- AIM OF THE TASK: Exactly the lines from the top of the records below through the one containing "Problem setting and" must be set down, with no line added or dropped.

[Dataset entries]
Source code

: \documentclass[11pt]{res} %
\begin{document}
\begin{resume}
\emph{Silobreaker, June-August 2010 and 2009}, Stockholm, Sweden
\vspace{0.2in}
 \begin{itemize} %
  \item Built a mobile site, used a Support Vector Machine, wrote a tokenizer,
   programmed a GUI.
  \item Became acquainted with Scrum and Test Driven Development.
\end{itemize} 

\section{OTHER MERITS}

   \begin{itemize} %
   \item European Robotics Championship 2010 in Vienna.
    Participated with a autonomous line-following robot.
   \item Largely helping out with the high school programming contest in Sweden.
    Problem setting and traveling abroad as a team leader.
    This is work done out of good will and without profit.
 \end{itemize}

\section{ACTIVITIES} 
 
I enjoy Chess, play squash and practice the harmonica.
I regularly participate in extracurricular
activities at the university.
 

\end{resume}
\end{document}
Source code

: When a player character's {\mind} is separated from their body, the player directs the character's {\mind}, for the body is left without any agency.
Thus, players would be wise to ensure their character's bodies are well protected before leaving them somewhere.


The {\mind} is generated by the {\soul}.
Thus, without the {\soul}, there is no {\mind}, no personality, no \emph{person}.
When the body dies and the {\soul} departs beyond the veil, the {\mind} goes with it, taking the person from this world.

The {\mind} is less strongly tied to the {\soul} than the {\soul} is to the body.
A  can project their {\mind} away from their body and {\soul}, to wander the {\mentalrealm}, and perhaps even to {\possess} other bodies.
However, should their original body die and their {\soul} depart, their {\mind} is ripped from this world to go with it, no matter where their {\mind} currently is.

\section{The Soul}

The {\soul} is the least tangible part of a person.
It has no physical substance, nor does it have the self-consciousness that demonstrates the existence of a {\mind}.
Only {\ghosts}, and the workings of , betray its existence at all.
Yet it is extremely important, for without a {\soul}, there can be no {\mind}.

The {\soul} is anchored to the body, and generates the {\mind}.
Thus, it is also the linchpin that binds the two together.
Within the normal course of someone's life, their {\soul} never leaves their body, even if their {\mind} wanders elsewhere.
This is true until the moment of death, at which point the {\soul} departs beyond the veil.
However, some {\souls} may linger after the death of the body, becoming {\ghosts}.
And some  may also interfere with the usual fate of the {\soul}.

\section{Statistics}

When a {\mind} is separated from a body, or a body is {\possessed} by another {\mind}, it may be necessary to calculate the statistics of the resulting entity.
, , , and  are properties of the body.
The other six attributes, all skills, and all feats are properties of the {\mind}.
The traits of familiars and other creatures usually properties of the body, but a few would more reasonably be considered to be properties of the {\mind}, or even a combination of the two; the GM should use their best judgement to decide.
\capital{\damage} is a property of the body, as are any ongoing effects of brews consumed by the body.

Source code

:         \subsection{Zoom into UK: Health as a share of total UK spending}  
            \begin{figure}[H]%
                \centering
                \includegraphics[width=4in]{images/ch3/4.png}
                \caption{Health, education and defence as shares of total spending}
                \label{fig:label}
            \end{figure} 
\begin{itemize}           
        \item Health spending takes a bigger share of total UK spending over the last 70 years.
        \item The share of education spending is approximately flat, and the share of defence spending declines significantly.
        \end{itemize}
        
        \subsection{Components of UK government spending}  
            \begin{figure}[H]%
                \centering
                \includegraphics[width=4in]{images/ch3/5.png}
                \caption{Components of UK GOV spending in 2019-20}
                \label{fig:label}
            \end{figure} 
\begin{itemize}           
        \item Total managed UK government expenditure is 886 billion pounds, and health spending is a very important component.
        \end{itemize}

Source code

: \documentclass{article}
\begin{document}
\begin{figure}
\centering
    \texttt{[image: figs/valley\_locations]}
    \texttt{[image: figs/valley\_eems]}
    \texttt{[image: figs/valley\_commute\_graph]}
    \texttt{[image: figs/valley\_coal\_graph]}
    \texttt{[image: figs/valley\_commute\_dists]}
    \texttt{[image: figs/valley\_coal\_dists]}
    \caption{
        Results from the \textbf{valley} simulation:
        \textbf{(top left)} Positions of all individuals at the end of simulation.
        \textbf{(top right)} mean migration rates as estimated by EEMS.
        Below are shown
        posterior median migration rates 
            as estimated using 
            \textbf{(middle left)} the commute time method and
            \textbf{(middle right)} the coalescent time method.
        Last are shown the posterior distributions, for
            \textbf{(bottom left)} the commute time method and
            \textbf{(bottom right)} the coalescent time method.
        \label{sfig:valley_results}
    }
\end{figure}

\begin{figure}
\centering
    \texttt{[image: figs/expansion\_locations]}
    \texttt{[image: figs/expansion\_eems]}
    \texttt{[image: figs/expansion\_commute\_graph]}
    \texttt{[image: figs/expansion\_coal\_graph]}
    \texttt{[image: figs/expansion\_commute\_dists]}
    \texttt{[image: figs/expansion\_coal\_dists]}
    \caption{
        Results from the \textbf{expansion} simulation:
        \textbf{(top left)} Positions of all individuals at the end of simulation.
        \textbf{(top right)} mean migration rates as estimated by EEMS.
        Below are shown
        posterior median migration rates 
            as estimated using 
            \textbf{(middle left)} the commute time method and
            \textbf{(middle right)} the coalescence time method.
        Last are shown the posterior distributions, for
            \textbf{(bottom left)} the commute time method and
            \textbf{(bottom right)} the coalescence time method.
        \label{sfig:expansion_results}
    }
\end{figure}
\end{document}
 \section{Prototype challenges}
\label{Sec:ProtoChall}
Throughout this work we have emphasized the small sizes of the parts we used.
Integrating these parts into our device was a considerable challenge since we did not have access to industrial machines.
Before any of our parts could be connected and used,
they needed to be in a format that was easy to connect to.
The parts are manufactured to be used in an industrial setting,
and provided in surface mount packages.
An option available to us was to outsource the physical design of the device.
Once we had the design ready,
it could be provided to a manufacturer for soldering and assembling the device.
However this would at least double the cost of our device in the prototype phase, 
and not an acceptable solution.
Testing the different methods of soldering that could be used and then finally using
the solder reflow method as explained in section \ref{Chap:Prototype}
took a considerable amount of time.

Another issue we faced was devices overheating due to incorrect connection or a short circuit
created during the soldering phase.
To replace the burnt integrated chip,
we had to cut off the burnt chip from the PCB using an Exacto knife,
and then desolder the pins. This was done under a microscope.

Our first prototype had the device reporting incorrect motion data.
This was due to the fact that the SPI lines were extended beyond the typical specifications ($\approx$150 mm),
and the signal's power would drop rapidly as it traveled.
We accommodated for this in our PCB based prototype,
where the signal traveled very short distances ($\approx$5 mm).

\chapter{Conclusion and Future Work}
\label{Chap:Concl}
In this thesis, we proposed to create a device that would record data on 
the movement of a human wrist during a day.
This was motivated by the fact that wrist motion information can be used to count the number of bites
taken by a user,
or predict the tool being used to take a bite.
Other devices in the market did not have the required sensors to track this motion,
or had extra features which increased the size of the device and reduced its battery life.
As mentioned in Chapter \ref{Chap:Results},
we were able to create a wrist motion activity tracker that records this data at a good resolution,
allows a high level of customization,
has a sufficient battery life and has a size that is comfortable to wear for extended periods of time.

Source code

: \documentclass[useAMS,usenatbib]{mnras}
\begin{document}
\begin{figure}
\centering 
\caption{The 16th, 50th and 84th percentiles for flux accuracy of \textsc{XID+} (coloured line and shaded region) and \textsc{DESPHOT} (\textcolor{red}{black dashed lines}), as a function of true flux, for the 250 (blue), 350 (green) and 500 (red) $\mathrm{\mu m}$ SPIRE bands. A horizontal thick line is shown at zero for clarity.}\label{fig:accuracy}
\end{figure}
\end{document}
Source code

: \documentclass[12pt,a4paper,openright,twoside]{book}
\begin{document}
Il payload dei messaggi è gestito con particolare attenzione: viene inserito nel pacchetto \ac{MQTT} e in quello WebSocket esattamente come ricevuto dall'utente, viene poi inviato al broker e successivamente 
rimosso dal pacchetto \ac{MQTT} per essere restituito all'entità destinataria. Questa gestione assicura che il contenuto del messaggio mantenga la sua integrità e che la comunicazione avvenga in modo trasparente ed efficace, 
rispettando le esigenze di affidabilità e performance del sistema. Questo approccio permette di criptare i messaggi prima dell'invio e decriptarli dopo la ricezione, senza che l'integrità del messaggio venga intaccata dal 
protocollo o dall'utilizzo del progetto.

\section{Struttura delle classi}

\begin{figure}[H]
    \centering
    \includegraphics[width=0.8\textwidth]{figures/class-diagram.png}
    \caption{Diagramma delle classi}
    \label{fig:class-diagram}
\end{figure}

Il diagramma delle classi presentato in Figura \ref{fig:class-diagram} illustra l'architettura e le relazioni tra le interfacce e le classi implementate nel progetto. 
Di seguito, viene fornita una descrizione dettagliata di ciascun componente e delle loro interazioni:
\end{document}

- REPLY:
Source code

: \documentclass[11pt]{res} %
\begin{document}
\begin{resume}
\emph{Silobreaker, June-August 2010 and 2009}, Stockholm, Sweden
\vspace{0.2in}
 \begin{itemize} %
  \item Built a mobile site, used a Support Vector Machine, wrote a tokenizer,
   programmed a GUI.
  \item Became acquainted with Scrum and Test Driven Development.
\end{itemize} 

\section{OTHER MERITS}

   \begin{itemize} %
   \item European Robotics Championship 2010 in Vienna.
    Participated with a autonomous line-following robot.
   \item Largely helping out with the high school programming contest in Sweden.
    Problem setting and traveling abroad as a team leader.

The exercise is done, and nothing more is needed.